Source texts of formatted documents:
------------------------------------------------------------------------

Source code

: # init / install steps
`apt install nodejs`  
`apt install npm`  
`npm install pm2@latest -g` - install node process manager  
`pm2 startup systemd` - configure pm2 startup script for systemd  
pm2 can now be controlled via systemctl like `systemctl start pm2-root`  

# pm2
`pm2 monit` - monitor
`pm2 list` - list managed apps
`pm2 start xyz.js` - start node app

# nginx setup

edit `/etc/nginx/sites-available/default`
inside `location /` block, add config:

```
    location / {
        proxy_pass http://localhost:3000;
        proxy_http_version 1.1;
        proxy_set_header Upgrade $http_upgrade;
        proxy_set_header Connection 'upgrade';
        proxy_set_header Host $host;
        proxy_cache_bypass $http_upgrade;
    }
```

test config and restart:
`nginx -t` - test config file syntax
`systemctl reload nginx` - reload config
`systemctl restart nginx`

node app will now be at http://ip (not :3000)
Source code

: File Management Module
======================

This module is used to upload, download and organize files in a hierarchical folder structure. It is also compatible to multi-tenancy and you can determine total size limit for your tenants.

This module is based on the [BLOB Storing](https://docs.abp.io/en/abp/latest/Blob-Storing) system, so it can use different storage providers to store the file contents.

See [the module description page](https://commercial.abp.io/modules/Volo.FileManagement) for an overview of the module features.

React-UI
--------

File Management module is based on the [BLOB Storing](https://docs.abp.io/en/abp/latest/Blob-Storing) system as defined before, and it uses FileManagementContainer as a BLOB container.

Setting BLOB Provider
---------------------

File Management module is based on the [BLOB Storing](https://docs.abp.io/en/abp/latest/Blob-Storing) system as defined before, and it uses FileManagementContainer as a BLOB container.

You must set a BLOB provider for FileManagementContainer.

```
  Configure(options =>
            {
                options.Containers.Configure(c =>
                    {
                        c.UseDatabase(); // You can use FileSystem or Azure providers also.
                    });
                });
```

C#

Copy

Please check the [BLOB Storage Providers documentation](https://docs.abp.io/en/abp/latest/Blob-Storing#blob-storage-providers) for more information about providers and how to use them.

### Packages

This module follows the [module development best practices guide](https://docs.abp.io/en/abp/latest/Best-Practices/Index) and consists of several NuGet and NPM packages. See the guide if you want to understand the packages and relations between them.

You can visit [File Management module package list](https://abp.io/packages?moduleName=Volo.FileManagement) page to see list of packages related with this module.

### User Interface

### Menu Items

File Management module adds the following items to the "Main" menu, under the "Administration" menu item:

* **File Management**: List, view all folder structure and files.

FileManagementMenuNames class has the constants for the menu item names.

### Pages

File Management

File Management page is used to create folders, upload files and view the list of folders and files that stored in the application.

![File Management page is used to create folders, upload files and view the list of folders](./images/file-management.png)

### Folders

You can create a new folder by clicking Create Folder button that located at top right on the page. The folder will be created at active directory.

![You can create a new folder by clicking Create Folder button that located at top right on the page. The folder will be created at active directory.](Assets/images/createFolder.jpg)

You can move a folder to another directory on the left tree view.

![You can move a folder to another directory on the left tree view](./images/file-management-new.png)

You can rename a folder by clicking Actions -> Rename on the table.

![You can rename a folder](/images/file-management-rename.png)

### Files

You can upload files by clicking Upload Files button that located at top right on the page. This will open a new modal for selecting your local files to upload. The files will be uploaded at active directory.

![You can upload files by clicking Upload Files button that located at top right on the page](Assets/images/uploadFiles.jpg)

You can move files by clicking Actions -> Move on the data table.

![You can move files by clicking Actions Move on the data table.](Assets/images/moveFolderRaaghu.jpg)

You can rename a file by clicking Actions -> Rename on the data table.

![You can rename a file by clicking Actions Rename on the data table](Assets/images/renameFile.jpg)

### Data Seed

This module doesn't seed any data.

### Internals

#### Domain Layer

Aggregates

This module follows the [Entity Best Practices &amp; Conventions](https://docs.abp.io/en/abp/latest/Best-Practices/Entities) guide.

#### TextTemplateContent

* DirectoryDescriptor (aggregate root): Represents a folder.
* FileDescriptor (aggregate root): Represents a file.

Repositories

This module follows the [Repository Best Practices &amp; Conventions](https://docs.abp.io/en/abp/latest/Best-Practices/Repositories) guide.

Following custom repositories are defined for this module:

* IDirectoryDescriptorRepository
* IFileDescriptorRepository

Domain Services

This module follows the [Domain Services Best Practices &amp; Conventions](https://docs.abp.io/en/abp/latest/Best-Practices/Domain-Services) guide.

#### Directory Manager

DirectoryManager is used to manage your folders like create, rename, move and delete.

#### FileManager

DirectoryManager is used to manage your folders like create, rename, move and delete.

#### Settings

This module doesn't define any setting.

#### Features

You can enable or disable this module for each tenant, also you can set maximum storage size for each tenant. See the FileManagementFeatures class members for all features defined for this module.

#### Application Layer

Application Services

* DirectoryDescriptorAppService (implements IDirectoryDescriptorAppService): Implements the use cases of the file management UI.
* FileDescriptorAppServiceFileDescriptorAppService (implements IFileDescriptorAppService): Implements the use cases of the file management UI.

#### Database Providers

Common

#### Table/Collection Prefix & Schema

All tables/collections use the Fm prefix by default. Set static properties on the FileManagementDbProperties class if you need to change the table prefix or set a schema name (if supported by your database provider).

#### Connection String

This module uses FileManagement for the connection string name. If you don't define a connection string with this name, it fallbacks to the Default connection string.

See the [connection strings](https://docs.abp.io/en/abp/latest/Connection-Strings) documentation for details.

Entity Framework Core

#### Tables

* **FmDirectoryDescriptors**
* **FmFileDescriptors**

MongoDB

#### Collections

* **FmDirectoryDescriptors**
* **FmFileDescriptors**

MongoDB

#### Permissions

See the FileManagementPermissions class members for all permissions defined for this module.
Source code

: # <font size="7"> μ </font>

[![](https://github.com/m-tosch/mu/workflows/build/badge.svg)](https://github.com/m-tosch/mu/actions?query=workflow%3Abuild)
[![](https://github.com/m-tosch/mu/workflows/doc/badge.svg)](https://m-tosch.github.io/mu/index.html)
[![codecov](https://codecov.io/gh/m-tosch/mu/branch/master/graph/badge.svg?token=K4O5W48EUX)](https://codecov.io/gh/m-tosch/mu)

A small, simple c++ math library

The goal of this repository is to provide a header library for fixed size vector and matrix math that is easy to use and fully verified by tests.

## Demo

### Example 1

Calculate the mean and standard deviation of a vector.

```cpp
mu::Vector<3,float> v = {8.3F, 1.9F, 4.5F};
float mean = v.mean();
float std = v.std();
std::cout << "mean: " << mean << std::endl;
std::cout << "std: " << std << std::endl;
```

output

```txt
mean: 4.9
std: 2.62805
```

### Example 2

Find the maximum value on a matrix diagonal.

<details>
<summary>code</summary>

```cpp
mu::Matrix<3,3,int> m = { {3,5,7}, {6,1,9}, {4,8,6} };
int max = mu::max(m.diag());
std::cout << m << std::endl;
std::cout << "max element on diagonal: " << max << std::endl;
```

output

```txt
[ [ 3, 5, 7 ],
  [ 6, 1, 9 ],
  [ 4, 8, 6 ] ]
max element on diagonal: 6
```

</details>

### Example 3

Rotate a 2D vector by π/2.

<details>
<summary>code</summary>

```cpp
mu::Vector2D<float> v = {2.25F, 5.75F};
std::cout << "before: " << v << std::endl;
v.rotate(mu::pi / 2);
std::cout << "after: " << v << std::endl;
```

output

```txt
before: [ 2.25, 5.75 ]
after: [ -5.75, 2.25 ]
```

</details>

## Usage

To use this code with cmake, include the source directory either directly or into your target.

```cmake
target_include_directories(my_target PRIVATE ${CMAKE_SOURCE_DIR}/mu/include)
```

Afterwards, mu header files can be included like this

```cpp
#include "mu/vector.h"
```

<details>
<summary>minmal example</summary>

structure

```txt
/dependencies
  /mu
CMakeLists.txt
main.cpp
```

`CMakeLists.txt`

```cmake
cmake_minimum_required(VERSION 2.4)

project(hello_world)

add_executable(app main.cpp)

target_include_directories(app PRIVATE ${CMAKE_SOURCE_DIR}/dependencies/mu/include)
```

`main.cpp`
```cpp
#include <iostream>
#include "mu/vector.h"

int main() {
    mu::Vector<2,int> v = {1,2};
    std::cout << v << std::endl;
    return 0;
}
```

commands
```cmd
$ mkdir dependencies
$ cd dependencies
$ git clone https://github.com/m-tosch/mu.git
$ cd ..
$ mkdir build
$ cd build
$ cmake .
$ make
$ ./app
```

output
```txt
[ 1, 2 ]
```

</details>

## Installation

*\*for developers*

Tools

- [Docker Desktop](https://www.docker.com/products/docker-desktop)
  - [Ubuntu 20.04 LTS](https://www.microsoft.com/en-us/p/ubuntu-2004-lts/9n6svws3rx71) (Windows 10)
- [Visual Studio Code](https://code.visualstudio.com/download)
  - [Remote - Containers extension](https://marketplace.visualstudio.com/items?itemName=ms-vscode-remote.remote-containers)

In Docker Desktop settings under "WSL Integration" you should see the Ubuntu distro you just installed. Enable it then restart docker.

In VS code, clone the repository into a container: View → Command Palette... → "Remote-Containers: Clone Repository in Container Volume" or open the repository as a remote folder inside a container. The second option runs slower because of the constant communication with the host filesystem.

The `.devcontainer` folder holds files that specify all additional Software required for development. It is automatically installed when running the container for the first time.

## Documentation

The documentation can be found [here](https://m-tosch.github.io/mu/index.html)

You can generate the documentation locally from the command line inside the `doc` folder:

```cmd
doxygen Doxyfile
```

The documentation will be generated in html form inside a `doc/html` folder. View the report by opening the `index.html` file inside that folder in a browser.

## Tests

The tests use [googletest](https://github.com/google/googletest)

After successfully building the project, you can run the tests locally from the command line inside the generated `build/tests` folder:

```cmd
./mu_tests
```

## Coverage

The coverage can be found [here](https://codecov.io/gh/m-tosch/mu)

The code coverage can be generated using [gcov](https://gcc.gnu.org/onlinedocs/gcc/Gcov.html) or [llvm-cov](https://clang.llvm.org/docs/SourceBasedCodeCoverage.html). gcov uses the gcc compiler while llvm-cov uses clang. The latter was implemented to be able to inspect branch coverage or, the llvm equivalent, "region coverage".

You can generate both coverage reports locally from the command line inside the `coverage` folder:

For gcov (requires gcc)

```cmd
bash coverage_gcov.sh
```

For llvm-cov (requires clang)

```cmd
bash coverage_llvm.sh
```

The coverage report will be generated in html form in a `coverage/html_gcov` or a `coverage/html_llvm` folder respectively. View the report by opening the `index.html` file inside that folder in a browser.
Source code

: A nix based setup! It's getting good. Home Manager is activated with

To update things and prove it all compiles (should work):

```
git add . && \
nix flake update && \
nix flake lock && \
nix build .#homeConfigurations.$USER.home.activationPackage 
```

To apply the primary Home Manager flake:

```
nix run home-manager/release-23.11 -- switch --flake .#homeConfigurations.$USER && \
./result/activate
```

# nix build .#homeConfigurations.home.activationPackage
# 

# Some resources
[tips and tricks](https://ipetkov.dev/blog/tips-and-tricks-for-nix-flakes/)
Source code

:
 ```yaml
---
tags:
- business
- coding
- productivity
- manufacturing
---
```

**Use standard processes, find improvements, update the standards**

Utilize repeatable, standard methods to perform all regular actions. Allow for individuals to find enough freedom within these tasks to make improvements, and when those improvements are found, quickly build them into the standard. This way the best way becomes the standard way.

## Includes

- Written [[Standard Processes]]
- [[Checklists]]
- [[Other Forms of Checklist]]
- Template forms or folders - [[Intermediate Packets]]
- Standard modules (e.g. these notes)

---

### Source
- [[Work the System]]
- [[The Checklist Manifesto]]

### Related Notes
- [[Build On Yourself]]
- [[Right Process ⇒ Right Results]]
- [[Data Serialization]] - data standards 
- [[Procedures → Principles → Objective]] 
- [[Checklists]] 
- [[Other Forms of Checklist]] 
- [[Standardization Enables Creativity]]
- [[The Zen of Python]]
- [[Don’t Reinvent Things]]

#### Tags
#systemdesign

------------------------------------------------------------------------

Work required:
Output the lines from the one with "- [[Right Process ⇒ Right Results]]" through the end of the records above, exactly, including both ends, and nothing besides.

Finished exercise:
- [[Right Process ⇒ Right Results]]
- [[Data Serialization]] - data standards 
- [[Procedures → Principles → Objective]] 
- [[Checklists]] 
- [[Other Forms of Checklist]] 
- [[Standardization Enables Creativity]]
- [[The Zen of Python]]
- [[Don’t Reinvent Things]]

#### Tags
#systemdesign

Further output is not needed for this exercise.